Présidente de France Télévisions, Delphine Ernotte a indiqué que Salto doit être cédé. Pour autant, il n’y a pas encore de dissolution… même s’il est difficile d’imaginer le contraire désormais. Tout dépendra de la possibilité de trouver un repreneur pour Salto qui visait le million d’abonnés fin 2022.

Une vente de Salto aurait suscité un semblant d’intérêt d’Amazon, du groupe Canal+, voire de Molotov qui a ultérieurement démenti. Dorénavant, seul un acteur espagnol dénommé Agile serait candidat à une offre de reprise globale de la plateforme.
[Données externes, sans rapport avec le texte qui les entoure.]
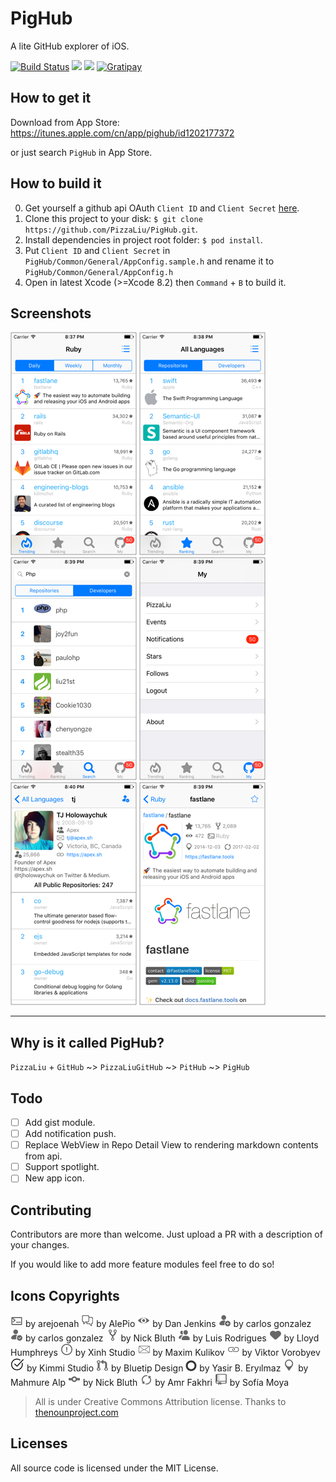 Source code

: # PigHub

A lite GitHub explorer of iOS.

[![Build Status](https://travis-ci.org/PizzaLiu/PigHub.svg?branch=master)](https://travis-ci.org/PizzaLiu/PigHub/)
[![](https://img.shields.io/github/release/PizzaLiu/PigHub.svg)](https://github.com/PizzaLiu/PigHub/releases)
![](https://img.shields.io/gratipay/pighub/shields.svg)
[![Gratipay](https://img.shields.io/gratipay/user/PizzaLiu.svg)](https://gratipay.com/~PizzaLiu/)

## How to get it

Download from App Store: https://itunes.apple.com/cn/app/pighub/id1202177372

or just search `PigHub` in App Store.

## How to build it

0. Get yourself a github api OAuth `Client ID` and `Client Secret` [here](https://github.com/settings/applications/new).
1. Clone this project to your disk: `$ git clone https://github.com/PizzaLiu/PigHub.git`.
2. Install dependencies in project root folder: `$ pod install`.
3. Put `Client ID` and `Client Secret` in `PigHub/Common/General/AppConfig.sample.h` and rename it to `PigHub/Common/General/AppConfig.h`
4. Open in latest Xcode (>=Xcode 8.2) then `Command` + `B` to build it.

## Screenshots

![Trending](_Screenshots/trending.png)
![Ranking](_Screenshots/ranking.png)
![Search](_Screenshots/search.png)
![My](_Screenshots/my.png)
![User](_Screenshots/user.png)
![Repo](_Screenshots/repo.png)

-------------

## Why is it called PigHub?

`PizzaLiu` + `GitHub` ~> `PizzaLiuGitHub` ~> `PitHub` ~> `PigHub`


## Todo

- [ ] Add gist module.
- [ ] Add notification push.
- [ ] Replace WebView in Repo Detail View to rendering markdown contents from api.
- [ ] Support spotlight.
- [ ] New app icon.

## Contributing

Contributors are more than welcome. Just upload a PR with a description of your changes.

If you would like to add more feature modules feel free to do so!

## Icons Copyrights

![code](PigHub/Assets.xcassets/Code20.imageset/code20.png) by arejoenah
![comment](PigHub/Assets.xcassets/Comment20.imageset/comment20.png) by AlePio
![eye](PigHub/Assets.xcassets/Eye20.imageset/eye20.png) by Dan Jenkins
![follow](PigHub/Assets.xcassets/Follow20.imageset/follow20.png) by carlos gonzalez
![following](PigHub/Assets.xcassets/Following20.imageset/following20.png) by carlos gonzalez
![fork](PigHub/Assets.xcassets/Fork20.imageset/fork.png) by Nick Bluth
![group](PigHub/Assets.xcassets/Group20.imageset/group20.png) by Luis Rodrigues
![heart](PigHub/Assets.xcassets/Heart20.imageset/heart20.png) by Lloyd Humphreys
![issue](PigHub/Assets.xcassets/Issue20.imageset/issue20.png) by Xinh Studio
![letter](PigHub/Assets.xcassets/Letter20.imageset/letter20.png) by Maxim Kulikov
![link](PigHub/Assets.xcassets/Link20.imageset/link20.png) by Viktor Vorobyev
![mark](PigHub/Assets.xcassets/Mark22.imageset/mark-bg.png) by Kimmi Studio
![merge](PigHub/Assets.xcassets/Merge20.imageset/merge20.png) by Bluetip Design
![okay](PigHub/Assets.xcassets/Okay.imageset/Okay.png) by Yasir B. Eryılmaz
![pin](PigHub/Assets.xcassets/Pin20.imageset/pin20.png) by Mahmure Alp
![push](PigHub/Assets.xcassets/Push20.imageset/push20.png) by Nick Bluth
![refresh](PigHub/Assets.xcassets/Refresh20.imageset/refresh20.png) by Amr Fakhri
![repo](PigHub/Assets.xcassets/Repository20.imageset/repository.png) by Sofía Moya

> All is under Creative Commons Attribution license.
> Thanks to [thenounproject.com](https://thenounproject.com)

## Licenses

All source code is licensed under the MIT License.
Avec peu de chances d’être retenu, selon l’Informé.

L’abandon de la fusion entre TF1 et M6 a tout chamboulé

Lancé en octobre 2020, le service de vidéo à la demande par abonnement Salto est une initiative commune de France Télévisions, TF1 et M6 pour proposer une offre concurrente ou alternative à des services comme Netflix, Disney+ et Prime Video d’Amazon.

Les droits groupes détiennent chacun 33,33 % dans Salto. En mars 2022, TF1 et M6 avaient pris l’engagement de racheter la participation de France Télévisions pour 45 millions d’euros. Une condition était la réalisation effective de la fusion entre TF1 et M6 qui a finalement été abandonnée.

À l’époque, Delphine Ernotte avait évoqué la volonté de son groupe de concentrer ses efforts sur la plateforme France.tv après la vente de Salto. La situation est désormais différente, avec dans l’idée de favoriser une plateforme regroupant France Télévisions, TV5 Monde ou encore Arte.


Un investissement de France Télévisions critiqué

D’après Les Échos, les pertes de Salto depuis son lancement ont atteint 200 millions d’euros pour les trois actionnaires.

Rapporteur spécial des crédits dédiés à l’audiovisuel public au sein de la commission des finances du Sénat, le sénateur Roger Karoutchi a pointé du doigt un  » investissement absurde  » de France Télévisions.

 » La logique poursuivie par un groupe qui reste avant tout un opérateur de l’État peut intriguer. Il existe un paradoxe qui consiste à ce que le groupe public se trouve en position de combler les pertes d’un service mettant notamment en vente des séries produites initialement pour le service public et financées à ce titre par la ressource publique « , pouvait-on lire dans un rapport.